Postmodernism: The true inheritor of Modernism?
In 1982, architectural historian and cultural theorist Charles Jencks took to the stage at RIBA to deliver a polemical and playful lecture: ‘Postmodernism: The true inheritor of Modernism’. The talk was part of a RIBA series titled The Great Debate, at a time when ‘style wars’ – especially the merits of Modernist versus Postmodernist architecture – divided the architectural intelligentsia.

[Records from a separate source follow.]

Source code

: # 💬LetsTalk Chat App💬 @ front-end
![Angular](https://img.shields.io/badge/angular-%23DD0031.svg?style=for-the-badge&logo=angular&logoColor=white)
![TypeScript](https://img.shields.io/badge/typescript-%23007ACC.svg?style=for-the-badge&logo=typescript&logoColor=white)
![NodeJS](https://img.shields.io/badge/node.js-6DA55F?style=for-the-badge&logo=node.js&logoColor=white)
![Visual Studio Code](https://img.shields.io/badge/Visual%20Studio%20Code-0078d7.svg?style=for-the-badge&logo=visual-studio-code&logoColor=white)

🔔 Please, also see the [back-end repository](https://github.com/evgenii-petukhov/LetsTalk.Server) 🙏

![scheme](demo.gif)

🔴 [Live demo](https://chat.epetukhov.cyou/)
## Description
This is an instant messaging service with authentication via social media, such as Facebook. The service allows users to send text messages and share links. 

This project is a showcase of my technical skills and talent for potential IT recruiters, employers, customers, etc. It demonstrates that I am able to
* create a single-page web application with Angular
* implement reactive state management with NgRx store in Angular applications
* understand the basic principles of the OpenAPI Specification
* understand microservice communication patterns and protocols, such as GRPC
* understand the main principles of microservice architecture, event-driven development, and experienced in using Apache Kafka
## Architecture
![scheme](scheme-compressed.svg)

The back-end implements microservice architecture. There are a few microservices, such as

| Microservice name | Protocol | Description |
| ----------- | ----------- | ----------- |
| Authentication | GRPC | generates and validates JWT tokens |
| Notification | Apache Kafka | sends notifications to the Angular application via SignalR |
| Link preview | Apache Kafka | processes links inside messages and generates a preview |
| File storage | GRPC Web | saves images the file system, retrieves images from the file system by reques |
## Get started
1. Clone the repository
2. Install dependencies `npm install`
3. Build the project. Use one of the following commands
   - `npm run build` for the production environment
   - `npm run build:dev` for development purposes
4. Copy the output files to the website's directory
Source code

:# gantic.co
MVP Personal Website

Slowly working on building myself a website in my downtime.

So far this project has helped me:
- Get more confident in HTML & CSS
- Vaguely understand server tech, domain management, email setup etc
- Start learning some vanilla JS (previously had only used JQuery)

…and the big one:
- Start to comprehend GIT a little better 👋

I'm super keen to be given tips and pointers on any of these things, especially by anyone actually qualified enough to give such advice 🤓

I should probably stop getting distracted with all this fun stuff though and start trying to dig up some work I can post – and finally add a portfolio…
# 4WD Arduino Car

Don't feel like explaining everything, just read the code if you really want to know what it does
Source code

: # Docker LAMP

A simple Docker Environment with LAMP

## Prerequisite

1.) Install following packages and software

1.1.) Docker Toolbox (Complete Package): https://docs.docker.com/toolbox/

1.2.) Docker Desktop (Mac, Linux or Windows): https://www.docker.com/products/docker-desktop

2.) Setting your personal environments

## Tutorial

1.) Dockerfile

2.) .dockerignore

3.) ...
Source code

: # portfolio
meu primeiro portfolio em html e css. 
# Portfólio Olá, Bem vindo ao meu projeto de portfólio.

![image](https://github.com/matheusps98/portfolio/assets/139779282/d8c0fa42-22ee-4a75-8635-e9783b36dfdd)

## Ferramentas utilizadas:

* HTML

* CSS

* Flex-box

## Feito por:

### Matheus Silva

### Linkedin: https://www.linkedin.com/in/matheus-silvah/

The Cosmic House in Holland Park, London, was both Jencks’ home and a physical distillation of his ideas, designed in collaboration with the Postmodern architect Sir Terry Farrell. As the Jencks Foundation flings open the Cosmic House’s digital doors with a new online platform, we delved into the RIBA Collections stores, emerging with an original recording of the influential 1982 lecture, delivered as the Cosmic House was in its final stages of construction.
The lecture outlines Jencks’ exasperation with those who dismissed (or often vocally attacked) Postmodernism. He dismantles the idea of kitsch, interrogates competing accounts of the birth of Modernism, and provocatively labels Aldo van Eyck’s Zwolle urban redevelopment scheme in the Netherlands, “a very good Postmodern building [that] ought to be defended as such”.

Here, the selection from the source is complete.